One important point however is not assuming an outlier as erroneous unless there is an explanation or reason to do so.
Defining the IQR limits
Next piece of code will help us define our IQR, upper and lower limit.
# Calculate 25th percentile of annual strikes
percentile25 = df['number_of_strikes'].quantile(0.25)
# Calculate 75th percentile of annual strikes
percentile75 = df['number_of_strikes'].quantile(0.75)
# Calculate interquartile range
iqr = percentile75 - percentile25
# Calculate upper and lower thresholds for outliers
upper_limit = percentile75 + 1.5 * iqr
lower_limit = percentile25 - 1.5 * iqr
print('Lower limit is: '+ readable_numbers(lower_limit))
Lower limit is: 8.6M
Now we can use a Boolean mask to select only the rows of the dataframe where the number of strikes is less than the lower limit we calculated above. These rows are the outliers on the low end.
# Isolate outliers on low end
df[df['number_of_strikes'] < lower_limit]
year | number_of_strikes | number_of_strikes_readable | |
1 | 2019 | 209166 | 209K |
33 | 1987 | 7378836 | 7.4M |
Visualization of the outliers
One great way of seeing these outliers in relation to the rest of the data points is a data visualization. For this plot, let’s do a scatter plot.
def addlabels(x,y):
for i in range(len(x)):
plt.text(x[i]-0.5, y[i]+500000, s=readable_numbers(y[i]))
colors = np.where(df['number_of_strikes'] < lower_limit, 'r', 'b')
fig, ax = plt.subplots(figsize=(16,8))
ax.scatter(df['year'], df['number_of_strikes'],c=colors)
ax.set_xlabel('Year')
ax.set_ylabel('Number of strikes')
ax.set_title('Number of lightning strikes by year')
addlabels(df['year'], df['number_of_strikes'])
for tick in ax.get_xticklabels():
tick.set_rotation(45)
plt.show()
The ax refers to axis, which tells the notebook to plot the data on an x versus y data graphic.

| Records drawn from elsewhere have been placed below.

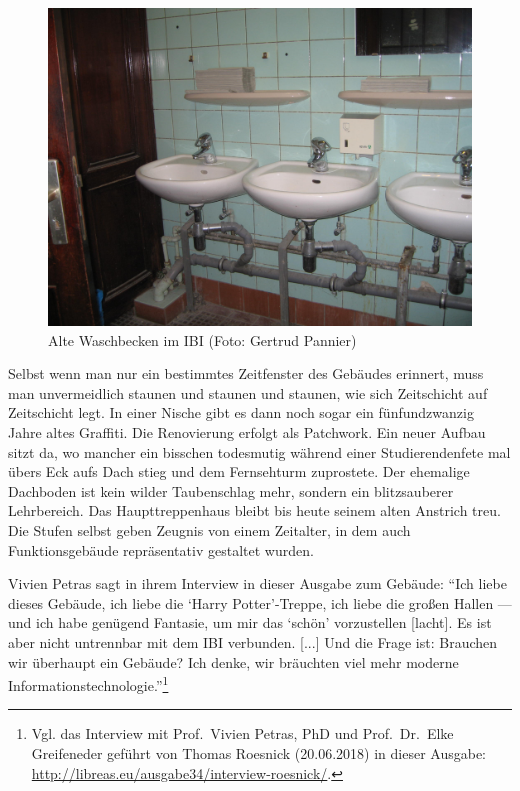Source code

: \documentclass[a4paper,
fontsize=11pt,
oneside,
numbers=noperiodatend,
parskip=half-,
bibliography=totoc,
final
]{scrartcl}
\begin{document}
\begin{figure}
\centering
\includegraphics{img/waschen.jpg}
\caption{Alte Waschbecken im IBI (Foto: Gertrud Pannier)}
\end{figure}

Selbst wenn man nur ein bestimmtes Zeitfenster des Gebäudes erinnert,
muss man unvermeidlich staunen und staunen und staunen, wie sich
Zeitschicht auf Zeitschicht legt. In einer Nische gibt es dann noch
sogar ein fünfundzwanzig Jahre altes Graffiti. Die Renovierung erfolgt
als Patchwork. Ein neuer Aufbau sitzt da, wo mancher ein bisschen
todesmutig während einer Studierendenfete mal übers Eck aufs Dach stieg
und dem Fernsehturm zuprostete. Der ehemalige Dachboden ist kein wilder
Taubenschlag mehr, sondern ein blitzsauberer Lehrbereich. Das
Haupttreppenhaus bleibt bis heute seinem alten Anstrich treu. Die Stufen
selbst geben Zeugnis von einem Zeitalter, in dem auch Funktionsgebäude
repräsentativ gestaltet wurden.

Vivien Petras sagt in ihrem Interview in dieser Ausgabe zum Gebäude:
\enquote{Ich liebe dieses Gebäude, ich liebe die \enquote{Harry
Potter}-Treppe, ich liebe die großen Hallen --- und ich habe genügend
Fantasie, um mir das \enquote{schön} vorzustellen {[}lacht{]}. Es ist
aber nicht untrennbar mit dem IBI verbunden. {[}...{]} Und die Frage
ist: Brauchen wir überhaupt ein {Gebäude}? Ich denke, wir bräuchten viel
mehr moderne Informationstechnologie.}\footnote{Vgl. das Interview mit
  Prof.~Vivien Petras, PhD und Prof.~Dr.~Elke Greifeneder 
  geführt von Thomas Roesnick (20.06.2018) in dieser Ausgabe: \href{http://libreas.eu/ausgabe34/interview-roesnick/}{http://libreas.eu/ausgabe34/interview-roesnick/}.}
\end{document}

Investigating the outliers 2019 and 1987
Let’s examine the two outlier years a bit more closely. In the section above, we used a preprocessed dataset that didn’t include a lot of the information that we’re accustomed to having in this data. In order to further investigate the outlier years, we’ll need more information, so we’re going to import data from these years specifically.
Data for 2019
df_2019 = pd.read_csv('eda_outliers_dataset2.csv')
df_2019.head()
date | number_of_strikes | center_point_geom | |
0 | 2019-12-01 | 1 | POINT(-79.7 35.3) |
1 | 2019-12-01 | 1 | POINT(-84.7 39.3) |
2 | 2019-12-01 | 1 | POINT(-83.4 38.9) |
3 | 2019-12-01 | 1 | POINT(-71.5 35.2) |
4 | 2019-12-01 | 1 | POINT(-87.8 41.6) |
First, lets convert the date column to datetime, as we did before with all the lightning datasets and then sort the data by month.

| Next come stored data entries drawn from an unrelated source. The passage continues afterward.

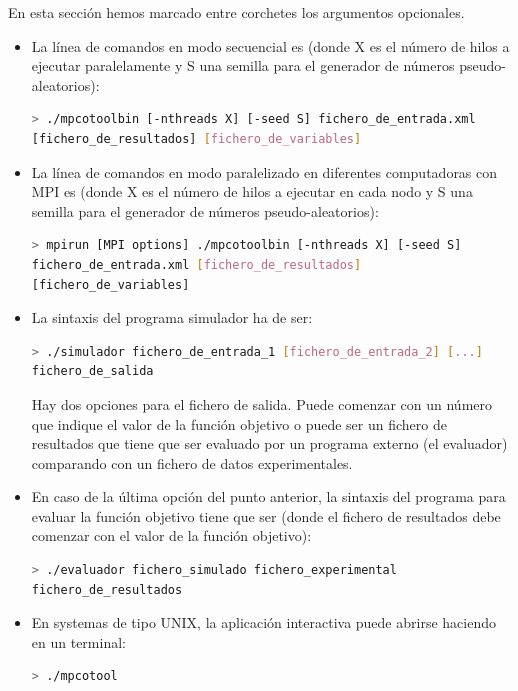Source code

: \documentclass[a4paper]{report}
\begin{document}
En esta sección hemos marcado entre corchetes los argumentos opcionales.

\begin{itemize}

\item La línea de comandos en modo secuencial es (donde X es el número de hilos
a ejecutar paralelamente y S una semilla para el generador de números
pseudo-aleatorios):
\begin{lstlisting}[language=bash,basicstyle=\scriptsize]
> ./mpcotoolbin [-nthreads X] [-seed S] fichero_de_entrada.xml
[fichero_de_resultados] [fichero_de_variables]
\end{lstlisting}

\item La línea de comandos en modo paralelizado en diferentes computadoras con
MPI es (donde X es el número de hilos a ejecutar en cada nodo y S una semilla
para el generador de números pseudo-aleatorios):
\begin{lstlisting}[language=bash,basicstyle=\scriptsize]
> mpirun [MPI options] ./mpcotoolbin [-nthreads X] [-seed S] 
fichero_de_entrada.xml [fichero_de_resultados]
[fichero_de_variables]
\end{lstlisting}

\item La sintaxis del programa simulador ha de ser:
\begin{lstlisting}[language=bash,basicstyle=\scriptsize]
> ./simulador fichero_de_entrada_1 [fichero_de_entrada_2] [...]
fichero_de_salida
\end{lstlisting}
Hay dos opciones para el fichero de salida. Puede comenzar con un número que
indique el valor de la función objetivo o puede ser un fichero de resultados que
tiene que ser evaluado por un programa externo (el evaluador) comparando con un
fichero de datos experimentales.

\item En caso de la última opción del punto anterior, la sintaxis del programa
para evaluar la función objetivo tiene que ser (donde el fichero de resultados
debe comenzar con el valor de la función objetivo):
\begin{lstlisting}[language=bash,basicstyle=\scriptsize]
> ./evaluador fichero_simulado fichero_experimental
fichero_de_resultados
\end{lstlisting}

\item En systemas de tipo UNIX, la aplicación interactiva puede abrirse haciendo
en un terminal:
\begin{lstlisting}[language=bash,basicstyle=\scriptsize]
> ./mpcotool
\end{lstlisting}

\end{itemize}
\end{document}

# Convert `date` column to datetime
df_2019['date']= pd.to_datetime(df_2019['date'])
# Create 2 new columns
df_2019['month'] = df_2019['date'].dt.month
df_2019['month_txt'] = df_2019['date'].dt.month_name().str.slice(stop=3)

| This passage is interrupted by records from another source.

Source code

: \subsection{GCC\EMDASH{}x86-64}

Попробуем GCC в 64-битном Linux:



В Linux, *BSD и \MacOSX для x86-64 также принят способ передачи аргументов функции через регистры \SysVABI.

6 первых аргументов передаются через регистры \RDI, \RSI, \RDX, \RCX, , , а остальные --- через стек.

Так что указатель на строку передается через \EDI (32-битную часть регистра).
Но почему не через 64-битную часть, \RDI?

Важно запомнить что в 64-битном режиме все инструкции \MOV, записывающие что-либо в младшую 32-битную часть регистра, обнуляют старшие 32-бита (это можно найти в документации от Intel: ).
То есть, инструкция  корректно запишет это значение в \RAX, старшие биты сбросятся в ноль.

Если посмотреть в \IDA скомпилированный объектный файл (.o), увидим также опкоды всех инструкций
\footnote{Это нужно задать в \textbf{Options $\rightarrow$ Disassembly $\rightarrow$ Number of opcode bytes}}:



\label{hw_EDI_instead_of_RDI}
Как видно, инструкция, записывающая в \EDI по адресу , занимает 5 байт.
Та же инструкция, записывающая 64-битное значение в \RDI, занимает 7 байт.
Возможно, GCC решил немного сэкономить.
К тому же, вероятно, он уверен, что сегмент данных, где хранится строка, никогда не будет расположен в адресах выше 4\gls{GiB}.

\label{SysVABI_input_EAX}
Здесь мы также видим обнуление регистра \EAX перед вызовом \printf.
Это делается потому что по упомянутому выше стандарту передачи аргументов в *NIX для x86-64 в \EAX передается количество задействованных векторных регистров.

# Group by `month` and `month_txt`, sum it, and sort. Assign result to new df
df_2019_by_month = df_2019.groupby(['month','month_txt']).sum().sort_values('month', ascending=True).head(12).reset_index()
df_2019_by_month
month | month_txt | number_of_strikes | |
0 | 12 | Dec | 209166 |
2019 appears to have data only for the month of December. The likelihood of there not being any lightning from January to November 2019 is ~0. This appears to be a case of missing data. We should probably exclude 2019 from the analysis (for most use cases).
Data for 1987
Now let’s inspect the data from the other outlier year, 1987.
# Read in 1987 data
df_1987 = pd.read_csv('eda_outliers_dataset3.csv')
Now let’s do the same datetime conversions and groupings we did for the other datasets.
# Convert `date` column to datetime
df_1987['date'] = pd.to_datetime(df_1987['date'])
# Create 2 new columns
df_1987['month'] = df_1987['date'].dt.month
df_1987['month_txt'] = df_1987['date'].dt.month_name().str.slice(stop=3)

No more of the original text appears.